DAP4: Checksum

From OPeNDAP Documentation
Revision as of 21:35, 1 February 2012 by Jimg (talk | contribs) (Created page with "== Version == See Version in the DAP 4.0 Design for the low down on this feature. There are three techniques we are looking at and/or have impl...")
(diff) ← Older revision | Latest revision (diff) | Newer revision → (diff)
⧼opendap2-jumptonavigation⧽

Version

See Version in the DAP 4.0 Design for the low down on this feature.

There are three techniques we are looking at and/or have implemented so far:

  • Using HTTP MIME headers (which can be generalized to be Request MIME document headers; not limited to HTTP)
  • Using a function or keyword in the query string part of the URL
  • Making new URLs by adding to the path part of the URL
  • Define a new set of response types that are strictly DAP4 using a new set of extensions. This could make it easier to move more toward a REST protocol, although that really has more to do with the server specification and not the transport protocol.

None are perfect... Discussion of the options follows.

HTTP/MIME headers

The existing code uses the XDAP HTTP/MIME header. This could be adapted for use with other protocols but that can be cumbersome. This does not work for clients like web browsers without fairly complex setup. Compounding this is that client libraries are not using it.

Here's a compatibility matrix:

Compatibility Matrix
Server kind 2.0 Client Generic client 3.x Client
Old Server Works Works Works*
New Server Partial** Works Works

*Client Falls back to DAP 2.0 (required by protocol)
**New servers have to support the old protocol, but there may be some features/plugins that decide they cannot render all data sets. In this case 'supporting the protocol' might mean returning an error message, which is why this gets 'Partial'.

Function/keyword

Another idea: Put a function call in the query part of the URL. This might look like this:

http://test.opendap.org/opendap/data/nc/fnoc1.nc.ascii?dap(3.2),u[0:1:15][0:1:16][0:1:20]

However, because parens are not technically allowed in a URL so the result can be fairly obtuse:

http://test.opendap.org/opendap/data/nc/fnoc1.nc.ascii?dap%283.2%29,u[0:1:15][0:1:16][0:1:20]

On the plus side, this would not require changing the CE syntax.
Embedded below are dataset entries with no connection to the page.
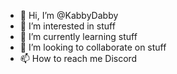 - 👋 Hi, I’m @KabbyDabby
- 👀 I’m interested in stuff
- 🌱 I’m currently learning stuff
- 💞️ I’m looking to collaborate on stuff
- 📫 How to reach me Discord

<!---
KabbyDabby/KabbyDabby is a ✨ special ✨ repository because its `README.md` (this file) appears on your GitHub profile.
You can click the Preview link to take a look at your changes.
--->
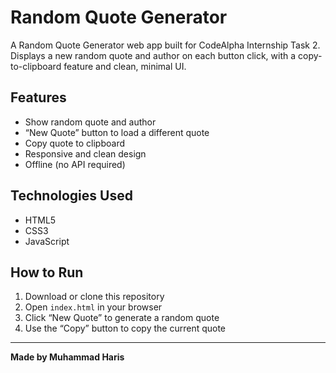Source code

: # Random Quote Generator

A Random Quote Generator web app built for CodeAlpha Internship Task 2.  
Displays a new random quote and author on each button click, with a copy-to-clipboard feature and clean, minimal UI.

## Features
- Show random quote and author
- “New Quote” button to load a different quote
- Copy quote to clipboard
- Responsive and clean design
- Offline (no API required)

## Technologies Used
- HTML5
- CSS3
- JavaScript

## How to Run
1. Download or clone this repository
2. Open `index.html` in your browser
3. Click “New Quote” to generate a random quote
4. Use the “Copy” button to copy the current quote

---

**Made by Muhammad Haris**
We could address the parens (or the cumbersome escape character) issue by adding keywords to the set of allowable things passed in a CE. The resulting URL might look like:

http://test.opendap.org/opendap/data/nc/fnoc1.nc.ascii?dap3.2,u[0:1:15][0:1:16][0:1:20]

This would change the syntax of a CE, but not in a way that's too hard to deal with, especially if keywords are restricted to appearing before any of the data set's variables.

Both of these URLs have the same basic problem: with a server that does not recognize the function or keyword, the response is an error (a 400 response). So this syntax breaks existing servers, which means that to use this syntax in an automated sense a client needs to check for a 400 response and, if one comes back, guess it might be the function/keyword and try the request without it.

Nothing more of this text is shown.